-- Requirement --
Give again, word for word, each line below starting at the one that contains "- Add MinIO" and ending at the one that contains "DocumentService gRPC implementation".

[Records to use]

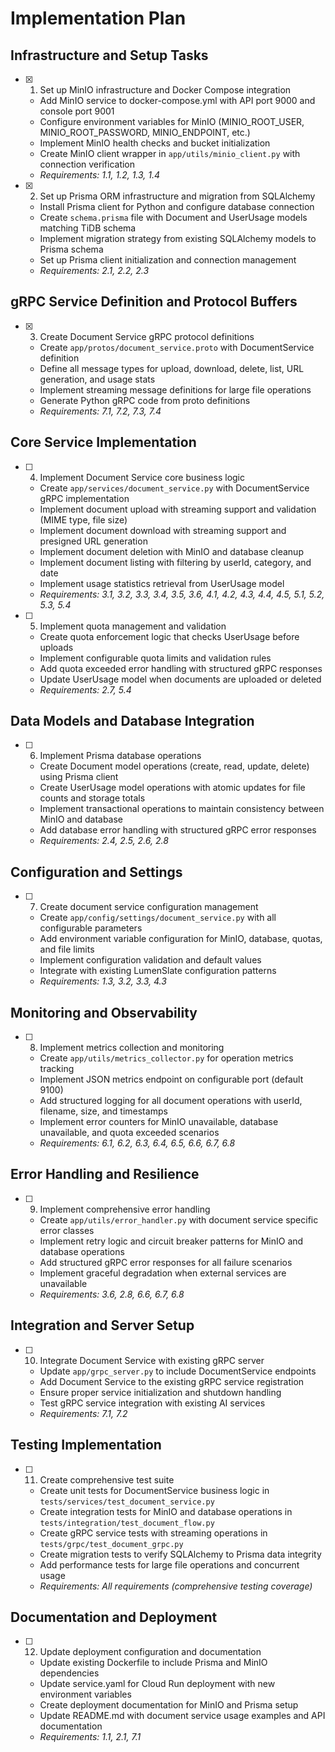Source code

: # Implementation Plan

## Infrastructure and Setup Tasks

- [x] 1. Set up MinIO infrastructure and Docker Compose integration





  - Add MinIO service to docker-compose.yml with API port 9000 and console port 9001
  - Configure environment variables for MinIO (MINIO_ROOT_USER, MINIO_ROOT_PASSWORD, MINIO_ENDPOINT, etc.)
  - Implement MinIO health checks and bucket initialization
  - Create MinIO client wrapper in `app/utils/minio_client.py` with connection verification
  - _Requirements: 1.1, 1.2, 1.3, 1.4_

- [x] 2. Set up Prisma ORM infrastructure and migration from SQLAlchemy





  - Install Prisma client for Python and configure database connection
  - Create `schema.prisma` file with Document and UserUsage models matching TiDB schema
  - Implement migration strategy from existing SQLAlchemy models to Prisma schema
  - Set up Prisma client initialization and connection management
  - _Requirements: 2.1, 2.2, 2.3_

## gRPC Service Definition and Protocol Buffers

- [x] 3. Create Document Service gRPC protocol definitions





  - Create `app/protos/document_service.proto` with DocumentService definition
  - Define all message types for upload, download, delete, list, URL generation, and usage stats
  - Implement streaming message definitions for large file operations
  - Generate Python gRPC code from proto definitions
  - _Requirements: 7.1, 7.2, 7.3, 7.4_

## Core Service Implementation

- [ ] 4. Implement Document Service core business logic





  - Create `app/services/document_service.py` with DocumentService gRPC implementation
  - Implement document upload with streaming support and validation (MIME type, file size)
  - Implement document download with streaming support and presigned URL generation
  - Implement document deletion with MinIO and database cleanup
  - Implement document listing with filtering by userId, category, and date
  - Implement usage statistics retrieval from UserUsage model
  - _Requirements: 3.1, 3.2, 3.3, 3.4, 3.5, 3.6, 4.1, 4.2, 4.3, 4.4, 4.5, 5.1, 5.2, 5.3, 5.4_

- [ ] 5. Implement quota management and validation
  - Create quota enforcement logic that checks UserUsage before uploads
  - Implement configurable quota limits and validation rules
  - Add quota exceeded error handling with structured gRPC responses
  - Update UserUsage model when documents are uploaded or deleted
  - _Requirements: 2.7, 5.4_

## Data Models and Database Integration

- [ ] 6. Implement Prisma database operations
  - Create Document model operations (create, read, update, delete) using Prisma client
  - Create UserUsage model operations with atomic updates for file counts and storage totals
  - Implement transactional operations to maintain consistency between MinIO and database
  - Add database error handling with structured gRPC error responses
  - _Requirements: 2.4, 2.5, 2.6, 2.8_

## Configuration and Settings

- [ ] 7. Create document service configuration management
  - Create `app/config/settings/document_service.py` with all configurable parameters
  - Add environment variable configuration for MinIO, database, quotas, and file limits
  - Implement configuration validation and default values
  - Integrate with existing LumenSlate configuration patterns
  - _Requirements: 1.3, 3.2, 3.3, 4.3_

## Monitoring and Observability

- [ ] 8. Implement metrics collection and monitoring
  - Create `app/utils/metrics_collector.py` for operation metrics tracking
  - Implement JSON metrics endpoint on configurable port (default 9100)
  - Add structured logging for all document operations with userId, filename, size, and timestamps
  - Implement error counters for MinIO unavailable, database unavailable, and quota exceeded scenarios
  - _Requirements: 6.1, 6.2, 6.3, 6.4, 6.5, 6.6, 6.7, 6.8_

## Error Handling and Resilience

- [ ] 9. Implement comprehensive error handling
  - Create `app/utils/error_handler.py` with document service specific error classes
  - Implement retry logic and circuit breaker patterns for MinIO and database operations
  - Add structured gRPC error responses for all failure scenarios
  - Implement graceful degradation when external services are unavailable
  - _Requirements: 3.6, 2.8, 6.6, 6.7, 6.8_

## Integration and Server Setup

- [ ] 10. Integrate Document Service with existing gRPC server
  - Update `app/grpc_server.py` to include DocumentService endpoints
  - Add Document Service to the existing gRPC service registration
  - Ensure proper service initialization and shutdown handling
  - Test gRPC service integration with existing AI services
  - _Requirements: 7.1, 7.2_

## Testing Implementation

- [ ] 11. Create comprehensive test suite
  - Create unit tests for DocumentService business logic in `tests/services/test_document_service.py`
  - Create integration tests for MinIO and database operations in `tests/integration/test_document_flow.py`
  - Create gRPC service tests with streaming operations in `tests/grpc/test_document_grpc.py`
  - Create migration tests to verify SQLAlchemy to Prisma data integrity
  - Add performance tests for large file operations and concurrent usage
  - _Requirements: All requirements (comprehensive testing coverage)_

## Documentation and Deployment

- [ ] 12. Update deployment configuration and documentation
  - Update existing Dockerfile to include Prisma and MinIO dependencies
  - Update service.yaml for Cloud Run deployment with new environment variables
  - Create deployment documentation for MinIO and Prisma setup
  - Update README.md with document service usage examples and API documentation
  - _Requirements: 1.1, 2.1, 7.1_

[/Records to use]
[Records to use]

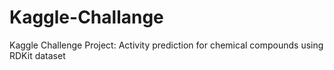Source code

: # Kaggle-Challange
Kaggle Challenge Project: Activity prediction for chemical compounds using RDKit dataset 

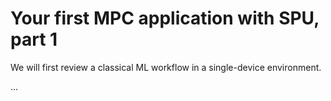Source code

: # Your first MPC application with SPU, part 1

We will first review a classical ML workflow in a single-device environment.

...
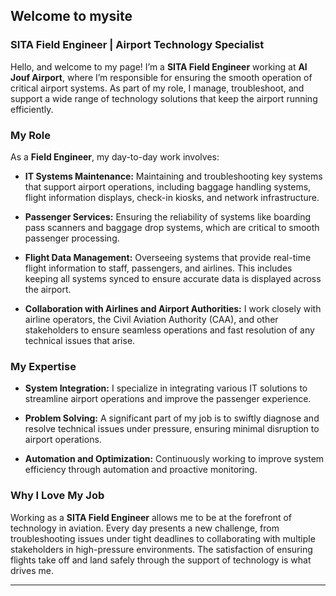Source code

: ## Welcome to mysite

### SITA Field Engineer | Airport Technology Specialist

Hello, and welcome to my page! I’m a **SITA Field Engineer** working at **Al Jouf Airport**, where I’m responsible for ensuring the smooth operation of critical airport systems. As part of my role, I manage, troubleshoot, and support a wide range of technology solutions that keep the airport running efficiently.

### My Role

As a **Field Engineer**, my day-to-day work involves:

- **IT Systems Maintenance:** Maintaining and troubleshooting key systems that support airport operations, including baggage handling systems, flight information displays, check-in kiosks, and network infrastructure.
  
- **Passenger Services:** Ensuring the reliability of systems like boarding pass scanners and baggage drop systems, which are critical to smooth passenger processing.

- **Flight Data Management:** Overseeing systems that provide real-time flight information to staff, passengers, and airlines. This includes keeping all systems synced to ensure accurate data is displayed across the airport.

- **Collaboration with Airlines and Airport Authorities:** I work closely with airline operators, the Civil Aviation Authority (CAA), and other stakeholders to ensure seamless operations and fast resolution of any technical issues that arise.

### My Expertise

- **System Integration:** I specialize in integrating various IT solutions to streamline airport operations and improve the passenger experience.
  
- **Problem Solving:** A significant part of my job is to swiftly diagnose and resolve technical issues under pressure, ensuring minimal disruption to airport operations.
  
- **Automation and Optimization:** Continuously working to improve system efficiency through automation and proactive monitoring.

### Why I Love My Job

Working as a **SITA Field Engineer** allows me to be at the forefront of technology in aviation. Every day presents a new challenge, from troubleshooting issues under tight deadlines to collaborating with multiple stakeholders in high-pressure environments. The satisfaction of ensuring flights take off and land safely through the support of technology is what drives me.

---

[/Records to use]

-- Answer box --
  - Add MinIO service to docker-compose.yml with API port 9000 and console port 9001
  - Configure environment variables for MinIO (MINIO_ROOT_USER, MINIO_ROOT_PASSWORD, MINIO_ENDPOINT, etc.)
  - Implement MinIO health checks and bucket initialization
  - Create MinIO client wrapper in `app/utils/minio_client.py` with connection verification
  - _Requirements: 1.1, 1.2, 1.3, 1.4_

- [x] 2. Set up Prisma ORM infrastructure and migration from SQLAlchemy





  - Install Prisma client for Python and configure database connection
  - Create `schema.prisma` file with Document and UserUsage models matching TiDB schema
  - Implement migration strategy from existing SQLAlchemy models to Prisma schema
  - Set up Prisma client initialization and connection management
  - _Requirements: 2.1, 2.2, 2.3_

## gRPC Service Definition and Protocol Buffers

- [x] 3. Create Document Service gRPC protocol definitions





  - Create `app/protos/document_service.proto` with DocumentService definition
  - Define all message types for upload, download, delete, list, URL generation, and usage stats
  - Implement streaming message definitions for large file operations
  - Generate Python gRPC code from proto definitions
  - _Requirements: 7.1, 7.2, 7.3, 7.4_

## Core Service Implementation

- [ ] 4. Implement Document Service core business logic





  - Create `app/services/document_service.py` with DocumentService gRPC implementation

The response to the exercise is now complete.